[Exercise details] In how many lines of the listing below does "small" appear? Give only the figure.

===== Material for this exercise =====

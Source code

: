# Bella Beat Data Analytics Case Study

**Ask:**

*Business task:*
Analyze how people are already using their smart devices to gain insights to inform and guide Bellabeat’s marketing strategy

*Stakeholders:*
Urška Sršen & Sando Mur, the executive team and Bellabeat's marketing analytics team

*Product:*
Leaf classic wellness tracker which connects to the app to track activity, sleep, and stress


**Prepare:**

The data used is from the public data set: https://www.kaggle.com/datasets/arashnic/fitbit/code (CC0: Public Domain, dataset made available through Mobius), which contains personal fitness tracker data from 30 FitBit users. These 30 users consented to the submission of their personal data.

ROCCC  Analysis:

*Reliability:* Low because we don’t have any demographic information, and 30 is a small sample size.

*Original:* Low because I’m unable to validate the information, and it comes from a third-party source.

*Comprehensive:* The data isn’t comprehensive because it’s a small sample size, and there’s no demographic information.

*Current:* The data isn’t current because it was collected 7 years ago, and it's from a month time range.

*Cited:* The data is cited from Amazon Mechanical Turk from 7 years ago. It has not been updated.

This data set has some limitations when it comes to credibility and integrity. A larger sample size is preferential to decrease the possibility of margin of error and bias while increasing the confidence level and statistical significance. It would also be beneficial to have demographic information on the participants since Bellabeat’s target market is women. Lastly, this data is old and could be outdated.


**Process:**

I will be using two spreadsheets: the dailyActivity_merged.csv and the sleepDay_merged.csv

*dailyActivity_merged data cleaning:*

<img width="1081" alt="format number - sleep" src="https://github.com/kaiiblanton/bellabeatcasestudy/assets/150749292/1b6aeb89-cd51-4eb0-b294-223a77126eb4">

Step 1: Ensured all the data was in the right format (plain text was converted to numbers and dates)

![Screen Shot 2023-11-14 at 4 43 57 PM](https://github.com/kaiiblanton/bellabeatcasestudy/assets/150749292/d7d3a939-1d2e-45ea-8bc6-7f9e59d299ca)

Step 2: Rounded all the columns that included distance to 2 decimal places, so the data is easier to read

=====
===== Material for this exercise =====

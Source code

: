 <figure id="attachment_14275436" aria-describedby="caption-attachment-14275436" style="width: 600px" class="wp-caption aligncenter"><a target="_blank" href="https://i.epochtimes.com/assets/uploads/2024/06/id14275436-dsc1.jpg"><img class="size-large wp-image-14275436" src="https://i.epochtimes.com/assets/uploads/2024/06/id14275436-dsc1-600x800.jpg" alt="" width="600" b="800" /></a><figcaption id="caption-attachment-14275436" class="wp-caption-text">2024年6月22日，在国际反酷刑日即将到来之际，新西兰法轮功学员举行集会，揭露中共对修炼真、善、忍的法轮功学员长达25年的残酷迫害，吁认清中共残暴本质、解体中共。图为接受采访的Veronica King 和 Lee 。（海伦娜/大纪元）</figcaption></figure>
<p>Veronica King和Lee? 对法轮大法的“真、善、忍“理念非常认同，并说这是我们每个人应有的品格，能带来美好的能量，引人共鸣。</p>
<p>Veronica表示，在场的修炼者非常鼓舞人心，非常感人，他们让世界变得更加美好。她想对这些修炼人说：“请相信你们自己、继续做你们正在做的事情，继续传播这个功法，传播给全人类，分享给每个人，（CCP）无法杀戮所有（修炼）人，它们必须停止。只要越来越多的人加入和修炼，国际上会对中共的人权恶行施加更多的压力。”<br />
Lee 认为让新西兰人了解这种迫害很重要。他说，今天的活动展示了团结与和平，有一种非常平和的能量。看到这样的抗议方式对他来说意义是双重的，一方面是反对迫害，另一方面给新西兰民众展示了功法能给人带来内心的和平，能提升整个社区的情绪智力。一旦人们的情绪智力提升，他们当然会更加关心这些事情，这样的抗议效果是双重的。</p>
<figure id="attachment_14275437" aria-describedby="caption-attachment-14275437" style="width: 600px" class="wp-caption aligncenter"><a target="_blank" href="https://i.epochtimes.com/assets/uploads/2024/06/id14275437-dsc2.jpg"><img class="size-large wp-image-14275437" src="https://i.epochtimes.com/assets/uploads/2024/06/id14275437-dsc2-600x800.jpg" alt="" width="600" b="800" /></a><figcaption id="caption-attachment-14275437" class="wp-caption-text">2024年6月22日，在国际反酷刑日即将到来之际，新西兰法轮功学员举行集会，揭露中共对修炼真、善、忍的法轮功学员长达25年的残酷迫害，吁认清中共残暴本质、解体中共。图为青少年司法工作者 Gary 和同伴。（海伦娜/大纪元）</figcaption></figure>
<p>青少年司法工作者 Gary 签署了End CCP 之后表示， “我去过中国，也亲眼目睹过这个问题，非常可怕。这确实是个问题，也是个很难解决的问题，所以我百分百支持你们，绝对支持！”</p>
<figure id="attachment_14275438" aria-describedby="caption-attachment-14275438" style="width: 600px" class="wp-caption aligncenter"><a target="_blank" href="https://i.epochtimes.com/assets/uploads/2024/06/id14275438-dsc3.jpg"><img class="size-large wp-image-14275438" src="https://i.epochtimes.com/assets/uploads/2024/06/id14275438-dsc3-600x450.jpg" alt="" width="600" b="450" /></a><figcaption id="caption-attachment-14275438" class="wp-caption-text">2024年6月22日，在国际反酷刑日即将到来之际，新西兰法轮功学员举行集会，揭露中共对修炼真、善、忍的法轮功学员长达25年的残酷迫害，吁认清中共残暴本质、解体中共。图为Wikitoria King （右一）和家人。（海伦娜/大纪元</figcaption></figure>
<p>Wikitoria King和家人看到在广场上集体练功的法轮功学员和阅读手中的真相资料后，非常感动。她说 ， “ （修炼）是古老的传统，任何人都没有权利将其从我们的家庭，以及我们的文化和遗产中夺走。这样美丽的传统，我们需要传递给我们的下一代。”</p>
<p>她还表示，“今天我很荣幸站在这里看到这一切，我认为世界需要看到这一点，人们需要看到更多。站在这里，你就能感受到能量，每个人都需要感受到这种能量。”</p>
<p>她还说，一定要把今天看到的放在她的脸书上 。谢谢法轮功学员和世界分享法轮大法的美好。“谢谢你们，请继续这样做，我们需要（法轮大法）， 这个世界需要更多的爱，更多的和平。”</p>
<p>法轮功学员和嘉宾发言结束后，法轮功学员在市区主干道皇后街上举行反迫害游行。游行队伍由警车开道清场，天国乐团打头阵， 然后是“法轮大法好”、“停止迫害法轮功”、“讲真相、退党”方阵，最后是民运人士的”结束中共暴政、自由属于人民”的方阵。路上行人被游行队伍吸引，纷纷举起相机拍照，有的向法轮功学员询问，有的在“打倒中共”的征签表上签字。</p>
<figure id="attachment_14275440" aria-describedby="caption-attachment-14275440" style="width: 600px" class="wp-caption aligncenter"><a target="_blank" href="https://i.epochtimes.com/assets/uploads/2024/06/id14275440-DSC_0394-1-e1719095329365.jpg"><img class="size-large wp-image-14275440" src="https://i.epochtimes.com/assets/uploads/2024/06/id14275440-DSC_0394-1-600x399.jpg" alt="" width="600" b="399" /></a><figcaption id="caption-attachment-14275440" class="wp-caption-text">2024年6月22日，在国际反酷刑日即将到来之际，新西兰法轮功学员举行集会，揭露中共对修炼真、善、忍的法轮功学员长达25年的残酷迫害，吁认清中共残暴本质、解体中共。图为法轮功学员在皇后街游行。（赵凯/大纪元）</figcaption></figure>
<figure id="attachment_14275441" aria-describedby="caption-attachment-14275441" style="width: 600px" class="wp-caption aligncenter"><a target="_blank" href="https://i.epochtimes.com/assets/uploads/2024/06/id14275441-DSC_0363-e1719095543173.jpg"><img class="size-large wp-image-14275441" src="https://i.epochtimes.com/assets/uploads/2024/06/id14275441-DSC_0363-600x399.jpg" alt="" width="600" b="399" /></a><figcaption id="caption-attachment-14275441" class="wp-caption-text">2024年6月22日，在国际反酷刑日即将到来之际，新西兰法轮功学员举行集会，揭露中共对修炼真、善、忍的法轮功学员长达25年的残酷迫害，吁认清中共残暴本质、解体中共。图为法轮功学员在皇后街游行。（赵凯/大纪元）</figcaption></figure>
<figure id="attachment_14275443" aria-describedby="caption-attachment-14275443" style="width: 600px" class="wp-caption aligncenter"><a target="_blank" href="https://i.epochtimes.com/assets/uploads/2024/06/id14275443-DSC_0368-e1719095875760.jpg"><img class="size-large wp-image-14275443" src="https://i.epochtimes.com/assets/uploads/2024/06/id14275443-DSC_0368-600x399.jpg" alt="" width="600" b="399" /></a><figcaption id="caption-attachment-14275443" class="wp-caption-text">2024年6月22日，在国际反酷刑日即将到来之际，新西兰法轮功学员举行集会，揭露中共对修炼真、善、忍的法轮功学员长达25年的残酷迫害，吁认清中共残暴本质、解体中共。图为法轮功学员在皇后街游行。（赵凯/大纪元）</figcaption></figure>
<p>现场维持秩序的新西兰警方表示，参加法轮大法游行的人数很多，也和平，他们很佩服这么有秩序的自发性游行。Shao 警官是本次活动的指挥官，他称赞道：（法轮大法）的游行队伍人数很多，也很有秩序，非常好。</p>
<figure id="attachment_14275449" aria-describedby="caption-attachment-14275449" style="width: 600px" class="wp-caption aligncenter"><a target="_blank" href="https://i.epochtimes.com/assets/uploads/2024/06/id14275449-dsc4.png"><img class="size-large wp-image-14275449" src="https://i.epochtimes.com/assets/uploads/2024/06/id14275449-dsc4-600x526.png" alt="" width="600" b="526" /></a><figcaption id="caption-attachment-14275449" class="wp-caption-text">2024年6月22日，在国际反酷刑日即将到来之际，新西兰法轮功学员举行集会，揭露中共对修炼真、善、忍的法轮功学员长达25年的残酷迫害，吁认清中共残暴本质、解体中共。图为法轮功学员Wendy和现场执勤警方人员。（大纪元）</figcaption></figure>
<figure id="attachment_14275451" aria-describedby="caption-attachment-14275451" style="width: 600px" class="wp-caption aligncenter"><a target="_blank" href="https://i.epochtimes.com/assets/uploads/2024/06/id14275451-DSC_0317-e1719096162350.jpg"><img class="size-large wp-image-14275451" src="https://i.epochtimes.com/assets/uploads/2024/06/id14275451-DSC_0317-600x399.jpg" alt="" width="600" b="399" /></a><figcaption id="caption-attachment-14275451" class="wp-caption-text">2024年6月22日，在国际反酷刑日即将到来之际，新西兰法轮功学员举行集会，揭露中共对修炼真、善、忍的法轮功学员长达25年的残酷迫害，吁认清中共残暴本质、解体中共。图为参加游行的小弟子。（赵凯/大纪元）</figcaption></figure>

=====

[Written response] 2